On the basis of ‘Taken’ alone – although there are plentiful indicators in his back catalogue, from ‘Darkman’ to ‘Batman Begins’ – Liam Neeson is the big screen tough guy I’d want in my corner if the chips were down and the bullets were flying.



‘Taken’ – directed by Pierre Morel from a script by co-written by Gaellic genre factory Luc Besson – gives us Neeson as Bryan Mills, a former secret service operative estranged from his high-maintenance wife Lenore (Famke Janssen) and doing his best to be there for his seventeen year-old daughter Kim (Maggie Grace) and resenting the pull on her affections exerted by millionaire step-father Stuart (Xander Berkeley).

When Kim decides she wants to travel to Paris with her school friend Amanda (Katie Cassidy) – a trip devoid of adult supervision – Stuart and Lenore blithely okay it. Mills, however, is dubious. Lenore and Kim pressure him and reluctantly he consents to the trip. His worst fears are confirmed during Kim’s first night on French soil when she and Amanda are abducted by Albanian gangster types who supply brothels with doped up American girls and auction off the better looking abductees to Arab sheikhs. (And, yes, the depiction of said foreign nationals is every bit as stereotyped as that last sentence implies.)

Mills is on the phone to Kim when the Albanians come calling and the connection remains unbroken long enough for him to deliver this little homily: “I don’t know who you are. I don’t know what you want. If you are looking for ransom, I can tell you I don’t have money. But what I do have are a very particular set of skills. Skills I have acquired over a very long career. Skills that make me a nightmare for people like you. If you let my daughter go now, that’ll be the end of it. I will not look for you, I will not pursue you. But if you don’t, I will look for you, I will find you, and I will kill you.”

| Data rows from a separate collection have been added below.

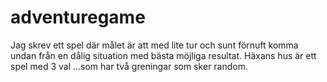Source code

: # adventuregame

Jag skrev ett spel där målet är att med lite tur och sunt förnuft komma undan från en dålig situation med bästa möjliga resultat.
Häxans hus är ett spel med 3 val ...som har två greningar som sker random.
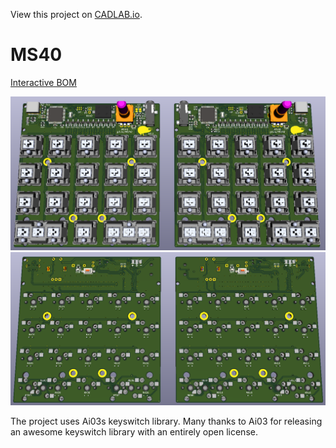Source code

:View this project on [CADLAB.io](https://cadlab.io/project/2268). 

# MS40

[Interactive BOM](https://duckle29.github.io/Mystic-Split40/ibom.html)

![top render](renders/top.png)
![bottom render](renders/bot.png)

The project uses Ai03s keyswitch library.
Many thanks to Ai03 for releasing an awesome keyswitch library with an entirely open license.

This is the point at which Liam Neeson becomes the Angel of fuckin’ Vengenace. There’s a lot of actors who would have made a meal of that monologue; delivered it through clenched teeth. Neeson delivers it with the cool deadly formality of someone who would rip your heart out and serve it to you on a skewer rammed into your scrotum rather than look at you. Someone would won’t break a sweat at doing such a thing, nor consider it particularly excessive. Remember that line Michael Caine has in ‘Get Carter’ before he decks the fat bloke: “You’re a big man, but you’re out of shape. With me, it’s a full-time job.” Liam Neeson plays Bryan Mills as the kind of guy for whom it’s a full-time job.

‘Taken’ unfolds with all the grim determination of its protagonist. Such criticisms as can be levelled – twenty-somethings Grace and Cassidy don’t quite convince as naïve teenagers; Holly Valance is bland in a supporting role; the bad guys are one-dimensional – are hardly valid when ‘Taken’ not only achieves exactly what it sets out to do (ie. serve as a delivery system for action scenes), but does so with such honesty, immediacy and lack of pretentiousness that its plethora of chases (vehicular and pedestrian), shoot-outs and hand-to-hand smack-downs add up to a full-throttle action/revenge movie that make most examples of its ilk look tired and anaemic by comparison. ‘Taken’ is about as good as this kind of movie gets.